WHAT YOU ARE ASKED TO DO: The records below must be copied out completely and exactly.

[MATERIAL PROVIDED — start]

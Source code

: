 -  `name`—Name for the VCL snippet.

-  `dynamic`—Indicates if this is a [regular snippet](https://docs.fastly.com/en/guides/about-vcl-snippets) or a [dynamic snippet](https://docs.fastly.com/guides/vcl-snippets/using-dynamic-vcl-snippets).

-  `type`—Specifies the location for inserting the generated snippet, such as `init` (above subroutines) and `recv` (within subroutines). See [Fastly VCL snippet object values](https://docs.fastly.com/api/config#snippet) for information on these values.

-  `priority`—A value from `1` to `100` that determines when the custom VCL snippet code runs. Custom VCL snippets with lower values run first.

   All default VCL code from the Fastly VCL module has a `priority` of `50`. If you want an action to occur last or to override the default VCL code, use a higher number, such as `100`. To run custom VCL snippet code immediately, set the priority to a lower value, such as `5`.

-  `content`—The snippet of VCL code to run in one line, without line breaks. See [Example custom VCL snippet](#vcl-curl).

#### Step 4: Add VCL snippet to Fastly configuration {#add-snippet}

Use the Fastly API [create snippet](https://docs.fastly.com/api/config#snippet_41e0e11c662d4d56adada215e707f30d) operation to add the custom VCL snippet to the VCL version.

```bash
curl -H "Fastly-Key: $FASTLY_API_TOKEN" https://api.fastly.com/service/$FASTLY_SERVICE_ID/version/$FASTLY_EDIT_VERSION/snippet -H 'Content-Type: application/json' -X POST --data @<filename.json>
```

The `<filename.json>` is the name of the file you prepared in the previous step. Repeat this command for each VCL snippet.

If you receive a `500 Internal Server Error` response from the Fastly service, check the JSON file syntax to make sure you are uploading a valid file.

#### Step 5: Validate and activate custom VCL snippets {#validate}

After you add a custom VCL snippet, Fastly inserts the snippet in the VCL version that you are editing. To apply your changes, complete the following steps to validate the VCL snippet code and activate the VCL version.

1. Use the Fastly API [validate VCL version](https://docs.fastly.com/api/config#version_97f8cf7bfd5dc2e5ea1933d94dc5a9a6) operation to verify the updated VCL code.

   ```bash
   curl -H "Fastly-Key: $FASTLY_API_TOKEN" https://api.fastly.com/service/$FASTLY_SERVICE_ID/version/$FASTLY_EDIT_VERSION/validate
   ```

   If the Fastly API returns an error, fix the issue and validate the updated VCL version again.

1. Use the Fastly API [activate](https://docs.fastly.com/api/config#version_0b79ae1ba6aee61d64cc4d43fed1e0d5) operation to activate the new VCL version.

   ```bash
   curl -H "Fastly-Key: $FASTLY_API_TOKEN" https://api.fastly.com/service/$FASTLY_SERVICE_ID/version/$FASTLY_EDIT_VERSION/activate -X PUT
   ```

[MATERIAL PROVIDED — finish]

EXERCISE RESPONSE:
Source code

: -  `name`—Name for the VCL snippet.

-  `dynamic`—Indicates if this is a [regular snippet](https://docs.fastly.com/en/guides/about-vcl-snippets) or a [dynamic snippet](https://docs.fastly.com/guides/vcl-snippets/using-dynamic-vcl-snippets).

-  `type`—Specifies the location for inserting the generated snippet, such as `init` (above subroutines) and `recv` (within subroutines). See [Fastly VCL snippet object values](https://docs.fastly.com/api/config#snippet) for information on these values.

-  `priority`—A value from `1` to `100` that determines when the custom VCL snippet code runs. Custom VCL snippets with lower values run first.

   All default VCL code from the Fastly VCL module has a `priority` of `50`. If you want an action to occur last or to override the default VCL code, use a higher number, such as `100`. To run custom VCL snippet code immediately, set the priority to a lower value, such as `5`.

-  `content`—The snippet of VCL code to run in one line, without line breaks. See [Example custom VCL snippet](#vcl-curl).

#### Step 4: Add VCL snippet to Fastly configuration {#add-snippet}

Use the Fastly API [create snippet](https://docs.fastly.com/api/config#snippet_41e0e11c662d4d56adada215e707f30d) operation to add the custom VCL snippet to the VCL version.

```bash
curl -H "Fastly-Key: $FASTLY_API_TOKEN" https://api.fastly.com/service/$FASTLY_SERVICE_ID/version/$FASTLY_EDIT_VERSION/snippet -H 'Content-Type: application/json' -X POST --data @<filename.json>
```

The `<filename.json>` is the name of the file you prepared in the previous step. Repeat this command for each VCL snippet.

If you receive a `500 Internal Server Error` response from the Fastly service, check the JSON file syntax to make sure you are uploading a valid file.

#### Step 5: Validate and activate custom VCL snippets {#validate}

After you add a custom VCL snippet, Fastly inserts the snippet in the VCL version that you are editing. To apply your changes, complete the following steps to validate the VCL snippet code and activate the VCL version.

1. Use the Fastly API [validate VCL version](https://docs.fastly.com/api/config#version_97f8cf7bfd5dc2e5ea1933d94dc5a9a6) operation to verify the updated VCL code.

   ```bash
   curl -H "Fastly-Key: $FASTLY_API_TOKEN" https://api.fastly.com/service/$FASTLY_SERVICE_ID/version/$FASTLY_EDIT_VERSION/validate
   ```

   If the Fastly API returns an error, fix the issue and validate the updated VCL version again.

1. Use the Fastly API [activate](https://docs.fastly.com/api/config#version_0b79ae1ba6aee61d64cc4d43fed1e0d5) operation to activate the new VCL version.

   ```bash
   curl -H "Fastly-Key: $FASTLY_API_TOKEN" https://api.fastly.com/service/$FASTLY_SERVICE_ID/version/$FASTLY_EDIT_VERSION/activate -X PUT
   ```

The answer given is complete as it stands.